(PROBLEM):
All that is needed is the run of lines from the top of the entries to the line with "result += grid[i][j-1]", that line included, repeated exactly and free of pictures.

(MATERIAL FOR THIS TASK):
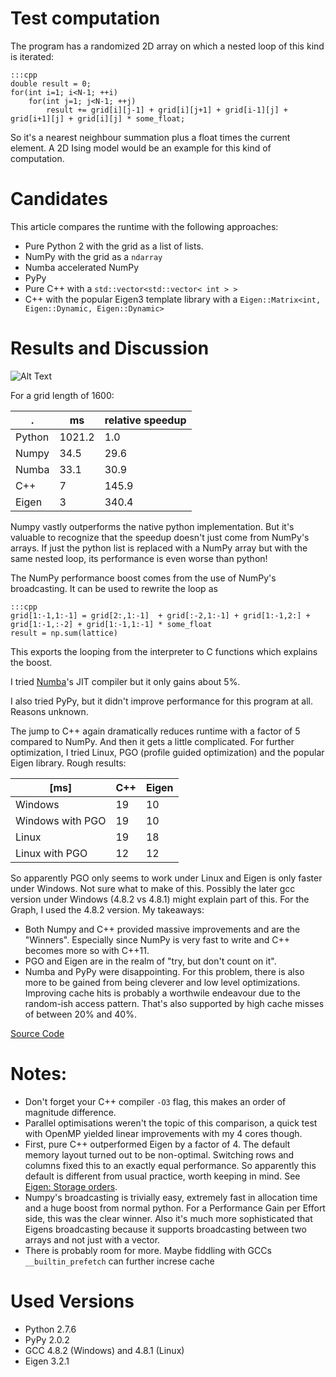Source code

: # Test computation

The program has a randomized 2D array on which a nested loop of this kind is iterated:

	:::cpp
	double result = 0;
	for(int i=1; i<N-1; ++i)
		for(int j=1; j<N-1; ++j)
			result += grid[i][j-1] + grid[i][j+1] + grid[i-1][j] + grid[i+1][j] + grid[i][j] * some_float;

So it's a nearest neighbour summation plus a float times the current element. A 2D Ising model would be an example for this kind of computation.

# Candidates

This article compares the runtime with the following approaches:

 - Pure Python 2 with the grid as a list of lists.
 - NumPy with the grid as a `ndarray`
 - Numba accelerated NumPy
 - PyPy
 - Pure C++ with a `std::vector<std::vector< int > >`
 - C++ with the popular Eigen3 template library with a `Eigen::Matrix<int, Eigen::Dynamic, Eigen::Dynamic>`

# Results and Discussion

![Alt Text](/images/perf_2D_grid_plot.png)

For a grid length of 1600:

.   | ms | relative speedup
-------|-----|-
Python | 1021.2 | 1.0
Numpy  | 34.5 | 29.6
Numba  | 33.1 | 30.9
C++    | 7 | 145.9
Eigen  | 3  | 340.4


Numpy vastly outperforms the native python implementation. But it's valuable to recognize that the speedup doesn't just come from NumPy's arrays. If just the python list is replaced with a NumPy array but with the same nested loop, its performance is even worse than python!

The NumPy performance boost comes from the use of NumPy's broadcasting. It can be used to rewrite the loop as

	:::cpp
	grid[1:-1,1:-1] = grid[2:,1:-1]  + grid[:-2,1:-1] + grid[1:-1,2:] + grid[1:-1,:-2] + grid[1:-1,1:-1] * some_float
	result = np.sum(lattice)

This exports the looping from the interpreter to C functions which explains the boost.

I tried [Numba](http://numba.pydata.org)'s JIT compiler but it only gains about 5%.

I also tried PyPy, but it didn't improve performance for this program at all. Reasons unknown.

The jump to C++ again dramatically reduces runtime with a factor of  5 compared to NumPy. And then it gets a little complicated. For further optimization, I tried Linux, PGO (profile guided optimization) and the popular Eigen library. Rough results:

 [ms] | C++ | Eigen
 -----------------|-----|-
 Windows          | 19  | 10
 Windows with PGO | 19  | 10
 Linux            | 19  | 18
 Linux with PGO   | 12  | 12

 So apparently PGO only seems to work under Linux and Eigen is only faster under Windows. Not sure what to make of this. Possibly the later gcc version under Windows (4.8.2 vs 4.8.1) might explain part of this. For the Graph, I used the 4.8.2 version. My takeaways:

 - Both Numpy and C++ provided massive improvements and are the "Winners". Especially since NumPy is very fast to write and C++ becomes more so with C++11.
 - PGO and Eigen are in the realm of "try, but don't count on it".
 - Numba and PyPy were disappointing. For this problem, there is also more to be gained from being cleverer and low level optimizations. Improving cache hits is probably a worthwile endeavour due to the random-ish access pattern. That's also supported by high cache misses of between 20% and 40%.

 [Source Code](https://github.com/s9w/perf_2D-grid)

# Notes:

- Don't forget your C++ compiler `-O3` flag, this makes an order of magnitude difference.
- Parallel optimisations weren't the topic of this comparison, a quick test with OpenMP yielded linear improvements with my 4 cores though.
- First, pure C++ outperformed Eigen by a factor of 4. The default memory layout turned out to be non-optimal. Switching rows and columns fixed this to an exactly equal performance. So apparently this default is different from usual practice, worth keeping in mind. See [Eigen: Storage orders](http://eigen.tuxfamily.org/dox/group__TopicStorageOrders.html).
- Numpy's broadcasting is trivially easy, extremely fast in allocation time and a huge boost from normal python. For a Performance Gain per Effort side, this was the clear winner. Also it's much more sophisticated that Eigens broadcasting because it supports broadcasting between two arrays and not just with a vector.
- There is probably room for more. Maybe fiddling with GCCs `__builtin_prefetch` can further increse cache 

# Used Versions
- Python 2.7.6
- PyPy 2.0.2
- GCC 4.8.2 (Windows) and 4.8.1 (Linux)
- Eigen 3.2.1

(RESULT OF THE TASK):
Source code

: # Test computation

The program has a randomized 2D array on which a nested loop of this kind is iterated:

	:::cpp
	double result = 0;
	for(int i=1; i<N-1; ++i)
		for(int j=1; j<N-1; ++j)
			result += grid[i][j-1] + grid[i][j+1] + grid[i-1][j] + grid[i+1][j] + grid[i][j] * some_float;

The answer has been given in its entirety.